Instructions to follow
Retype the records in full, keeping each character as it is.

Plain-text document sources
• • • • • • •

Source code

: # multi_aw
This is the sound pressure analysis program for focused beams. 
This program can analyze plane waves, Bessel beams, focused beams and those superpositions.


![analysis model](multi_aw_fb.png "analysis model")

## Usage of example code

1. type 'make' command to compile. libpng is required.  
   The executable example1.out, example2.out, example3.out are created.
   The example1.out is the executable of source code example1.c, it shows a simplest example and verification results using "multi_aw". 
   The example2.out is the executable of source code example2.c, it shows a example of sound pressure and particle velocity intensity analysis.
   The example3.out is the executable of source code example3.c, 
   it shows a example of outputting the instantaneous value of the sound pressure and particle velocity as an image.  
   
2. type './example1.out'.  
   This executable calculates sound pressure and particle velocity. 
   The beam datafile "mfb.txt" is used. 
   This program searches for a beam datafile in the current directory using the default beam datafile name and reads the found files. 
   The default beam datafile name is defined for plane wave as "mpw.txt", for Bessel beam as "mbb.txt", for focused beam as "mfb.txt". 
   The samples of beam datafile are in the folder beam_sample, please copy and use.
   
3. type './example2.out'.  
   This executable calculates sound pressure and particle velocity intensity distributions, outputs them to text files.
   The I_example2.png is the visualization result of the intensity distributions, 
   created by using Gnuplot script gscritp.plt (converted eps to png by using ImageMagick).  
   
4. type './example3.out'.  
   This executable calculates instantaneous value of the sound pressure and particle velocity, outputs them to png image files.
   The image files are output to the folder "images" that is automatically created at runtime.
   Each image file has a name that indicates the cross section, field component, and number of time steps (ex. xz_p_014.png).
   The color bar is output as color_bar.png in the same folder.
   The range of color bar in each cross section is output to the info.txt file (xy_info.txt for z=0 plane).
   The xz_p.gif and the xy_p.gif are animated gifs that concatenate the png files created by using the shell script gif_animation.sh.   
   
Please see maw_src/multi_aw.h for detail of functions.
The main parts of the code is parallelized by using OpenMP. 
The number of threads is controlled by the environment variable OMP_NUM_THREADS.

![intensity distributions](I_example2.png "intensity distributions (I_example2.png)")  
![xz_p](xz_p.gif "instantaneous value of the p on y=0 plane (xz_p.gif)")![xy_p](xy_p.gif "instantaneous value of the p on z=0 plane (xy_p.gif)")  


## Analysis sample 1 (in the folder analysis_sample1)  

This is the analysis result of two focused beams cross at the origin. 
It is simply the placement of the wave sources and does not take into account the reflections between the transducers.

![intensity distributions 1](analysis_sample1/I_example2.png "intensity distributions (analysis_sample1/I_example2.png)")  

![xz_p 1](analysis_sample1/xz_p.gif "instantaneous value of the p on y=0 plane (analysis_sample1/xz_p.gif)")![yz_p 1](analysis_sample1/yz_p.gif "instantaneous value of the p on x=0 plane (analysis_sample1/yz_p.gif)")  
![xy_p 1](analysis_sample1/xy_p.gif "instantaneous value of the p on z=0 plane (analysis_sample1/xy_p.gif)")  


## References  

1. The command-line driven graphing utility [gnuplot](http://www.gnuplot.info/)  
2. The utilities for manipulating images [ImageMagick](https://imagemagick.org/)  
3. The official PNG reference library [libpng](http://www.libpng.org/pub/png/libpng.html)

• • • • • • •

Exercise response
Source code

: # multi_aw
This is the sound pressure analysis program for focused beams. 
This program can analyze plane waves, Bessel beams, focused beams and those superpositions.


![analysis model](multi_aw_fb.png "analysis model")

## Usage of example code

1. type 'make' command to compile. libpng is required.  
   The executable example1.out, example2.out, example3.out are created.
   The example1.out is the executable of source code example1.c, it shows a simplest example and verification results using "multi_aw". 
   The example2.out is the executable of source code example2.c, it shows a example of sound pressure and particle velocity intensity analysis.
   The example3.out is the executable of source code example3.c, 
   it shows a example of outputting the instantaneous value of the sound pressure and particle velocity as an image.  
   
2. type './example1.out'.  
   This executable calculates sound pressure and particle velocity. 
   The beam datafile "mfb.txt" is used. 
   This program searches for a beam datafile in the current directory using the default beam datafile name and reads the found files. 
   The default beam datafile name is defined for plane wave as "mpw.txt", for Bessel beam as "mbb.txt", for focused beam as "mfb.txt". 
   The samples of beam datafile are in the folder beam_sample, please copy and use.
   
3. type './example2.out'.  
   This executable calculates sound pressure and particle velocity intensity distributions, outputs them to text files.
   The I_example2.png is the visualization result of the intensity distributions, 
   created by using Gnuplot script gscritp.plt (converted eps to png by using ImageMagick).  
   
4. type './example3.out'.  
   This executable calculates instantaneous value of the sound pressure and particle velocity, outputs them to png image files.
   The image files are output to the folder "images" that is automatically created at runtime.
   Each image file has a name that indicates the cross section, field component, and number of time steps (ex. xz_p_014.png).
   The color bar is output as color_bar.png in the same folder.
   The range of color bar in each cross section is output to the info.txt file (xy_info.txt for z=0 plane).
   The xz_p.gif and the xy_p.gif are animated gifs that concatenate the png files created by using the shell script gif_animation.sh.   
   
Please see maw_src/multi_aw.h for detail of functions.
The main parts of the code is parallelized by using OpenMP. 
The number of threads is controlled by the environment variable OMP_NUM_THREADS.

![intensity distributions](I_example2.png "intensity distributions (I_example2.png)")  
![xz_p](xz_p.gif "instantaneous value of the p on y=0 plane (xz_p.gif)")![xy_p](xy_p.gif "instantaneous value of the p on z=0 plane (xy_p.gif)")  


## Analysis sample 1 (in the folder analysis_sample1)  

This is the analysis result of two focused beams cross at the origin. 
It is simply the placement of the wave sources and does not take into account the reflections between the transducers.

![intensity distributions 1](analysis_sample1/I_example2.png "intensity distributions (analysis_sample1/I_example2.png)")  

![xz_p 1](analysis_sample1/xz_p.gif "instantaneous value of the p on y=0 plane (analysis_sample1/xz_p.gif)")![yz_p 1](analysis_sample1/yz_p.gif "instantaneous value of the p on x=0 plane (analysis_sample1/yz_p.gif)")  
![xy_p 1](analysis_sample1/xy_p.gif "instantaneous value of the p on z=0 plane (analysis_sample1/xy_p.gif)")  


## References  

1. The command-line driven graphing utility [gnuplot](http://www.gnuplot.info/)  
2. The utilities for manipulating images [ImageMagick](https://imagemagick.org/)  
3. The official PNG reference library [libpng](http://www.libpng.org/pub/png/libpng.html)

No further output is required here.